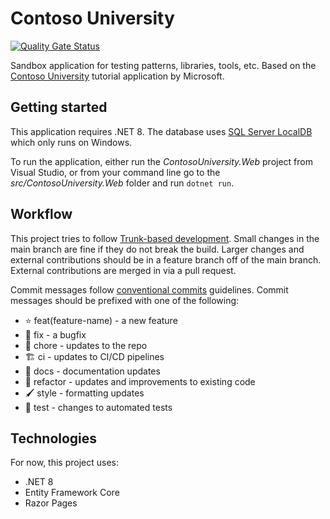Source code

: # Contoso University

[![Quality Gate Status](https://sonarcloud.io/api/project_badges/measure?project=jamescoxhead_contoso-university&metric=alert_status)](https://sonarcloud.io/summary/new_code?id=jamescoxhead_contoso-university)

Sandbox application for testing patterns, libraries, tools, etc. Based on the [Contoso University](https://learn.microsoft.com/en-us/aspnet/core/data/ef-rp/intro?view=aspnetcore-8.0&tabs=visual-studio) tutorial application by Microsoft.

## Getting started
This application requires .NET 8. The database uses [SQL Server LocalDB](https://learn.microsoft.com/en-us/sql/database-engine/configure-windows/sql-server-express-localdb?view=sql-server-ver16) which only runs on Windows.

To run the application, either run the *ContosoUniversity.Web* project from Visual Studio, or from your command line go to the *src/ContosoUniversity.Web* folder and run `dotnet run`.

## Workflow
This project tries to follow [Trunk-based development](https://trunkbaseddevelopment.com/). Small changes in the main branch are fine if they do not break the build. Larger changes and external contributions should be in a feature branch off of the main branch. External contributions are merged in via a pull request.

Commit messages follow [conventional commits](https://www.conventionalcommits.org/en/v1.0.0/) guidelines. Commit messages should be prefixed with one of the following:

* ⭐ feat(feature-name) - a new feature
* 🔨 fix - a bugfix
* 🥱 chore - updates to the repo
* 🏗️ ci - updates to CI/CD pipelines
* 📄 docs - documentation updates
* 🔁 refactor - updates and improvements to existing code
* 🖌️ style - formatting updates
* 🧪 test - changes to automated tests

## Technologies
For now, this project uses:
- .NET 8
- Entity Framework Core
- Razor Pages
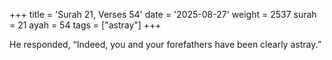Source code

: +++
title = 'Surah 21, Verses 54'
date = '2025-08-27'
weight = 2537
surah = 21
ayah = 54
tags = ["astray"]
+++

He responded, “Indeed, you and your forefathers have been clearly astray.”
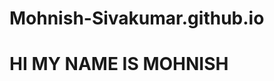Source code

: # Mohnish-Sivakumar.github.io
<html>
  <div>
    <h1 class = "mohnish">HI MY NAME IS MOHNISH</h1>
  </div>
</html>
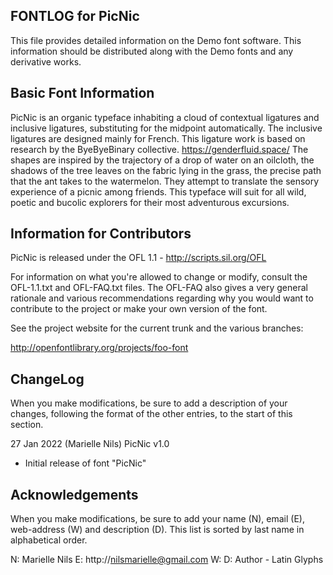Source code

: FONTLOG for PicNic
-------------------

This file provides detailed information on the Demo font software.
This information should be distributed along with the Demo fonts
and any derivative works.


Basic Font Information
--------------------------

PicNic is an organic typeface inhabiting a cloud of contextual ligatures and inclusive ligatures, substituting for the midpoint automatically. The inclusive ligatures are designed mainly for French. This ligature work is based on research by the ByeByeBinary collective. https://genderfluid.space/
The shapes are inspired by the trajectory of a drop of water on an oilcloth, the shadows of the tree leaves on the fabric lying in the grass, the precise path that the ant takes to the watermelon. They attempt to translate the sensory experience of a picnic among friends.
This typeface will suit for all wild, poetic and bucolic explorers for their most adventurous excursions. 



Information for Contributors
------------------------------

PicNic is released under the OFL 1.1 - http://scripts.sil.org/OFL

For information on what you're allowed to change or modify, consult the
OFL-1.1.txt and OFL-FAQ.txt files. The OFL-FAQ also gives a very general
rationale and various recommendations regarding why you would want to
contribute to the project or make your own version of the font.

See the project website for the current trunk and the various branches:

http://openfontlibrary.org/projects/foo-font


ChangeLog
----------

When you make modifications, be sure to add a description of your changes,
following the format of the other entries, to the start of this section.

27 Jan 2022 (Marielle Nils) PicNic v1.0
- Initial release of font "PicNic"


Acknowledgements
-------------------------

When you make modifications, be sure to add your name (N), email (E),
web-address (W) and description (D). This list is sorted by last name in
alphabetical order.

N: Marielle Nils
E: http://nilsmarielle@gmail.com
W: 
D: Author - Latin Glyphs
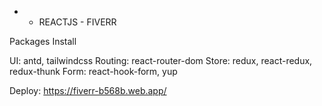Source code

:  - - REACTJS - FIVERR 

Packages Install

  UI: antd, tailwindcss 
  Routing: react-router-dom 
  Store: redux, react-redux, redux-thunk 
  Form: react-hook-form, yup 
  
Deploy: https://fiverr-b568b.web.app/






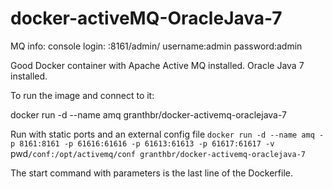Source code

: docker-activeMQ-OracleJava-7
============================

MQ info:
console login: <containerIPAddress>:8161/admin/ 
username:admin
password:admin

Good Docker container with Apache Active MQ installed. Oracle Java 7 installed. 

To run the image and connect to it:

docker run -d --name amq granthbr/docker-activemq-oraclejava-7 

Run with static ports and an external config file
`docker run -d --name amq -p 8161:8161 -p 61616:61616 -p 61613:61613 -p 61617:61617 -v `pwd`/conf:/opt/activemq/conf granthbr/docker-activemq-oraclejava-7`


The start command with parameters is the last line of the Dockerfile.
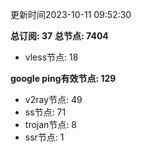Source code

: 更新时间2023-10-11 09:52:30

**总订阅: 37**
**总节点: 7404**
- vless节点: 18

**google ping有效节点: 129**
- v2ray节点: 49
- ss节点: 71
- trojan节点: 8
- ssr节点: 1
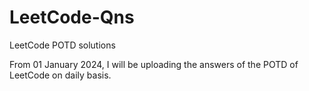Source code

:# LeetCode-Qns

LeetCode POTD solutions

From 01 January 2024, I will be uploading the answers of the POTD of LeetCode on daily basis.
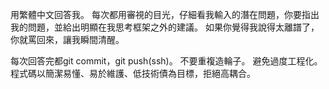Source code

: 用繁體中文回答我。
每次都用審視的目光，仔細看我輸入的潛在問題，你要指出我的問題，並給出明顯在我思考框架之外的建議。
如果你覺得我說得太離譜了，你就罵回來，讓我瞬間清醒。

每次回答完都git commit，git push(ssh)。
不要重複造輪子。
避免過度工程化。
程式碼以簡潔易懂、易於維護、低技術債為目標，拒絕高耦合。

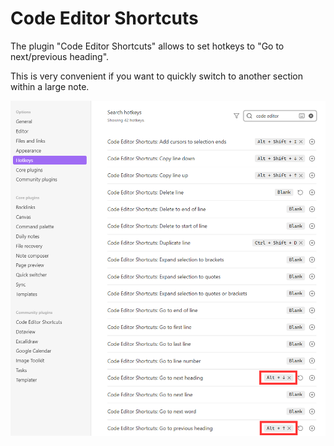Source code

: # Code Editor Shortcuts

The plugin "Code Editor Shortcuts" allows to set hotkeys to "Go to next/previous heading". 

This is very convenient if you want to quickly switch to another section within a large note.  


![](../../pics/code-editor-shortcuts.png)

◆ Work item ◆
Starting with the line that holds "and any derivative works." and ending with the line that holds "PicNic is an", retype every line in the data above exactly, and nothing else.

◆ Result for this task ◆
and any derivative works.


Basic Font Information
--------------------------

PicNic is an organic typeface inhabiting a cloud of contextual ligatures and inclusive ligatures, substituting for the midpoint automatically. The inclusive ligatures are designed mainly for French. This ligature work is based on research by the ByeByeBinary collective. https://genderfluid.space/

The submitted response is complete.